Chinese lab achieves major achievement in wireless communication

2022-01-06 Global Times Editor:Li Yan

A high-tech laboratory in Nanjing, capital of East China's Jiangsu Province, has announced a major achievement related to 6G-oriented terahertz 100/200Gbps (gigabits per second) real-time wireless communication, with a transmission rate 10-20 times higher than 5G networks.

With the support of the national key research and development plan for 6G, the first 360-430GHz terahertz 100/200Gbps real-time wireless transmission communication experimental system was built.

That led to the fastest real-time transmission for terahertz real-time wireless communication that's been publicly reported in the world, according to a post by the Purple Mountain Laboratories on Wednesday.

Adopting the photonic terahertz technology route, that is generating terahertz signals through two higher-frequency lightwave beat frequencies, a single-wavelength net rate of 103.125Gbps and a dual-wavelength net rate of 206.25Gbps was achieved for the first time in real-time wireless transmission, the laboratory said.

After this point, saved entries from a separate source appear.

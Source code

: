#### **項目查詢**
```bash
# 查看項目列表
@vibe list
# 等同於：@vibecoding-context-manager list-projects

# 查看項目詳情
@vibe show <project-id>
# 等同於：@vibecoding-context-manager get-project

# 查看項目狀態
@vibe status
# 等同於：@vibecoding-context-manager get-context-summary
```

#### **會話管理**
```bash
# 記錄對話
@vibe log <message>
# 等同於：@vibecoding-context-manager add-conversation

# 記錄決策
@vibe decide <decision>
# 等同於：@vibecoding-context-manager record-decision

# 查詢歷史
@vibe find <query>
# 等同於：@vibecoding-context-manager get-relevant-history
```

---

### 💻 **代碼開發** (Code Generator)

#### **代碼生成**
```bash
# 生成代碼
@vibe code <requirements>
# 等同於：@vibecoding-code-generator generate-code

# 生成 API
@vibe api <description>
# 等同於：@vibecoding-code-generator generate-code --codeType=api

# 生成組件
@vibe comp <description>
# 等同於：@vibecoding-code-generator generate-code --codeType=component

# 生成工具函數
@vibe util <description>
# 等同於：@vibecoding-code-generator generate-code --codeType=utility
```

Terahertz wireless communication is considered to be the core technology of 6G networks. 

The terahertz frequency band, ranging from 300GHz to 3THz, is rich in frequency resources, which can support 100Gbps-1Tbps (terabits per second, which is equal to 1,000Gbps) ultra-high-speed wireless communication.

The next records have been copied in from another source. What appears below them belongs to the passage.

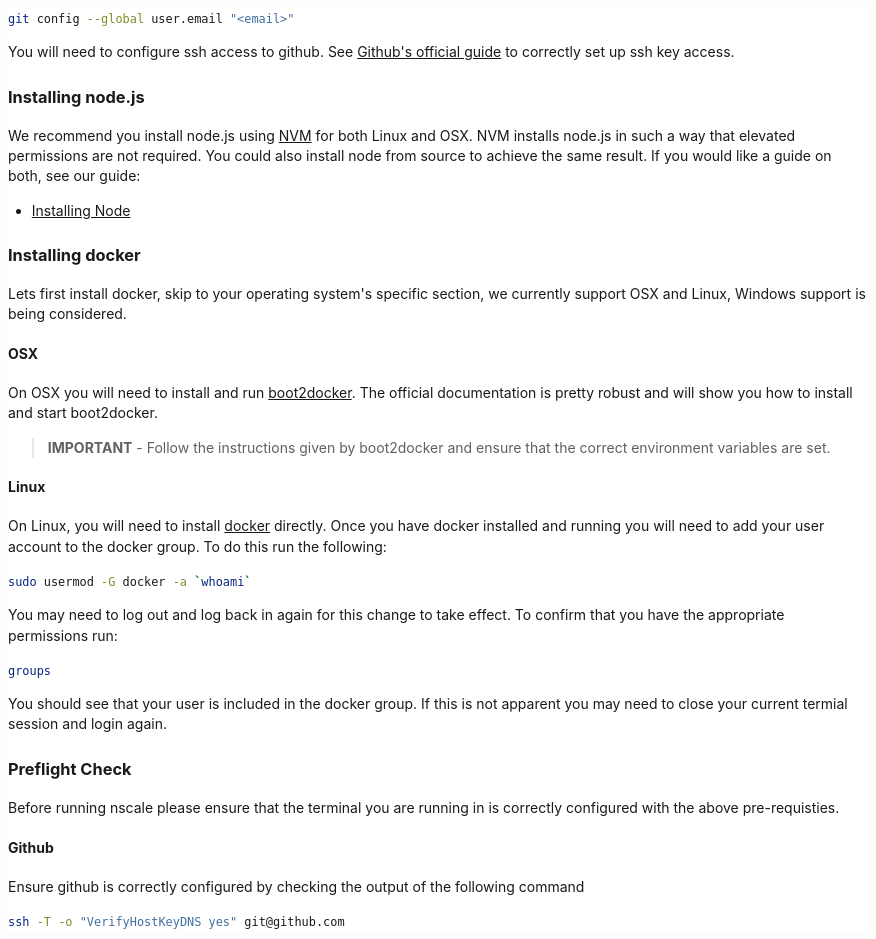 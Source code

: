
 ```sh
git config --global user.email "<email>"
```

You will need to configure ssh access to github. See [Github's official guide][git-ssh] to correctly
set up ssh key access.

### Installing node.js

We recommend you install node.js using [NVM][] for both Linux and OSX. NVM installs node.js in such
a way that elevated permissions are not required. You could also install node from source to achieve
the same result. If you would like a guide on both, see our guide:

- [Installing Node](/docs/setup-guides/installing-node.html)

### Installing docker
Lets first install docker, skip to your operating system's specific section, we currently support
OSX and Linux, Windows support is being considered.

#### OSX
On OSX you will need to install and run [boot2docker][]. The official documentation is pretty robust
and will show you how to install and start boot2docker.

> __IMPORTANT__ - Follow the instructions given by boot2docker and ensure that the correct
> environment variables are set.

#### Linux
On Linux, you will need to install [docker](http://docker.io) directly. Once you have docker
installed and running you will need to add your user account to the docker group. To do this run
the following:

```sh
sudo usermod -G docker -a `whoami`
```

You may need to log out and log back in again for this change to take effect. To confirm that you have the appropriate permissions run:

```sh
groups
```

You should see that your user is included in the docker group. If this is not apparent you may need to close your current termial session and login again.

### Preflight Check
Before running nscale please ensure that the terminal you are running in is correctly configured with the above pre-requisties.

#### Github
Ensure github is correctly configured by checking the output of the following command

```sh
ssh -T -o "VerifyHostKeyDNS yes" git@github.com
```


[Linux Setup Guide]: Linux-Setup-Guide
[Getting Started From Scratch]: Getting-Started-From-Scratch
[Getting Started Migrating]: Getting-Started-Migrating
[Containers]: Concept-Containers
[Microservices]: Concept-Microservices
[git-guide]: https://git-scm.com/book/en/v2/Getting-Started-Installing-Git
[git-ssh]: https://help.github.com/articles/generating-ssh-keys/
[NVM]: https://github.com/creationix/nvm
[boot2docker]: https://github.com/boot2docker/boot2docker
[document]: /setup-guides/install-node/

This will increase the peak transmission speed of the existing 5G system, which can serve future 6G holographic communication, the metaverse and other new applications.

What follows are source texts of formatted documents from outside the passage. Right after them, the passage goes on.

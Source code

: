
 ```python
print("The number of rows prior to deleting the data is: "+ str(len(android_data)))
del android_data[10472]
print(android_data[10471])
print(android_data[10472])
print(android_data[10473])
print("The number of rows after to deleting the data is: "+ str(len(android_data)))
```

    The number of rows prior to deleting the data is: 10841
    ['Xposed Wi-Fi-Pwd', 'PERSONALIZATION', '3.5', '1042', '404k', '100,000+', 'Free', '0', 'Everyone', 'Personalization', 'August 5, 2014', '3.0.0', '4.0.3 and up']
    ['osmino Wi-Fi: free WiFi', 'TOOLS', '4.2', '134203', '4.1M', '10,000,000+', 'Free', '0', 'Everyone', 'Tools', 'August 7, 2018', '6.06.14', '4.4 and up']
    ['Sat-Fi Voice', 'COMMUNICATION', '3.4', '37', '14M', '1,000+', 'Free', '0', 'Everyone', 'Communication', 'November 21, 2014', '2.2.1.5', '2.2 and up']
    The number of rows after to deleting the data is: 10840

The achievement has a wide range of application prospects, according to Purple Mountain. It can be integrated with existing fiber optical networks to expand 100-1000Gbps outdoor and indoor ultra-high-speed wireless access, replace the existing mobile network fiber optical networks to achieve rapid deployment, and replace the huge amount of cables in the data center to significantly reduce costs and power consumption. 

In the future, it can also be installed in satellites, unmanned aerial vehicles and airships, which can be applied to high-speed wireless communication scenarios between satellite clusters, between the sky and the Earth, and between satellites of more than 1,000 kilometers.

"The achievement is very much in line with the country's technology development direction and further secures China's leading position in the wireless communication sector," Xiang Ligang, director-general of the telecom industry association Information Consumption Alliance, told the Global Times on Wednesday.

Compared with the millimeter wave (mmWave), the terahertz waves possess higher frequencies. As a result, terahertz waves will convey data more quickly at the expense of limited signal propagation distance, which poses challenges to its large-scale application, Xiang noted.

The 5G network uses the frequency bands in the 24 GHz to 100 GHz range, known as the mmWave.